■ **Your task**:
Go through the data below and copy each line where the word "System" occurs.

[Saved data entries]
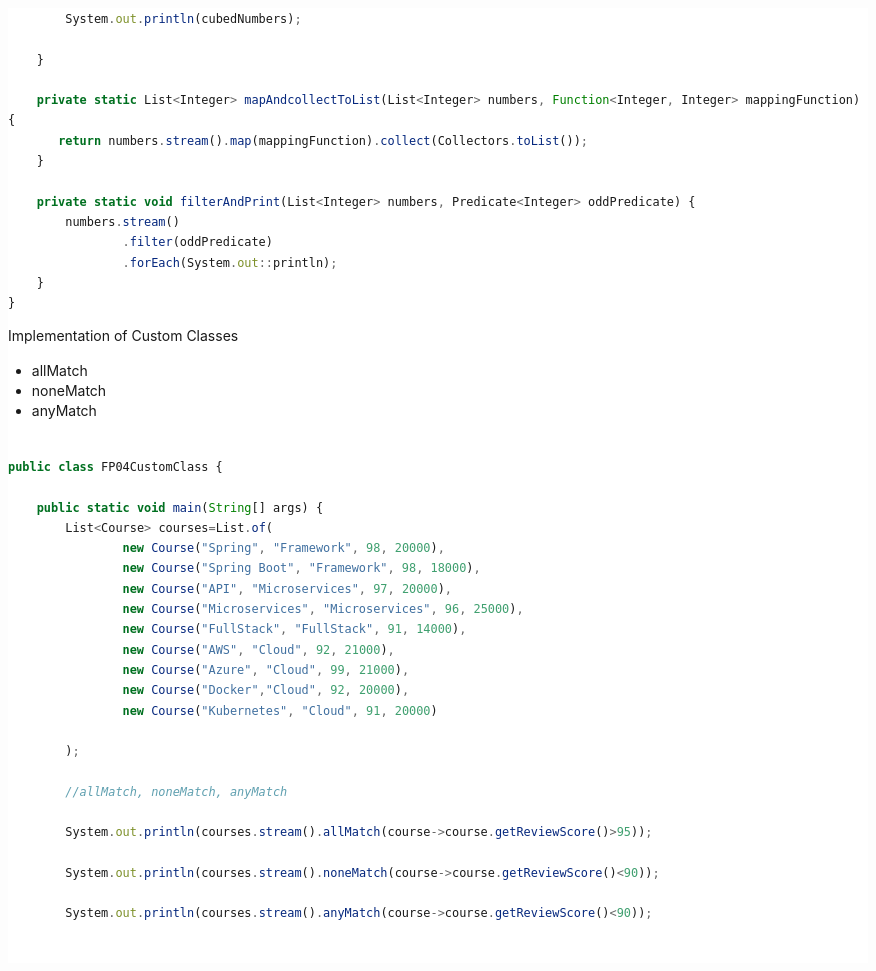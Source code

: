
 ```jsx
        System.out.println(cubedNumbers);

    }

    private static List<Integer> mapAndcollectToList(List<Integer> numbers, Function<Integer, Integer> mappingFunction) {
       return numbers.stream().map(mappingFunction).collect(Collectors.toList());
    }

    private static void filterAndPrint(List<Integer> numbers, Predicate<Integer> oddPredicate) {
        numbers.stream()
                .filter(oddPredicate)
                .forEach(System.out::println);
    }
}

```

Implementation of Custom Classes

- allMatch
- noneMatch
- anyMatch

```jsx

public class FP04CustomClass {

    public static void main(String[] args) {
        List<Course> courses=List.of(
                new Course("Spring", "Framework", 98, 20000),
                new Course("Spring Boot", "Framework", 98, 18000),
                new Course("API", "Microservices", 97, 20000),
                new Course("Microservices", "Microservices", 96, 25000),
                new Course("FullStack", "FullStack", 91, 14000),
                new Course("AWS", "Cloud", 92, 21000),
                new Course("Azure", "Cloud", 99, 21000),
                new Course("Docker","Cloud", 92, 20000),
                new Course("Kubernetes", "Cloud", 91, 20000)

        );

        //allMatch, noneMatch, anyMatch

        System.out.println(courses.stream().allMatch(course->course.getReviewScore()>95));

        System.out.println(courses.stream().noneMatch(course->course.getReviewScore()<90));

        System.out.println(courses.stream().anyMatch(course->course.getReviewScore()<90));

        
```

■ **Exercise answer**:
        System.out.println(cubedNumbers);
                .forEach(System.out::println);
        System.out.println(courses.stream().allMatch(course->course.getReviewScore()>95));
        System.out.println(courses.stream().noneMatch(course->course.getReviewScore()<90));
        System.out.println(courses.stream().anyMatch(course->course.getReviewScore()<90));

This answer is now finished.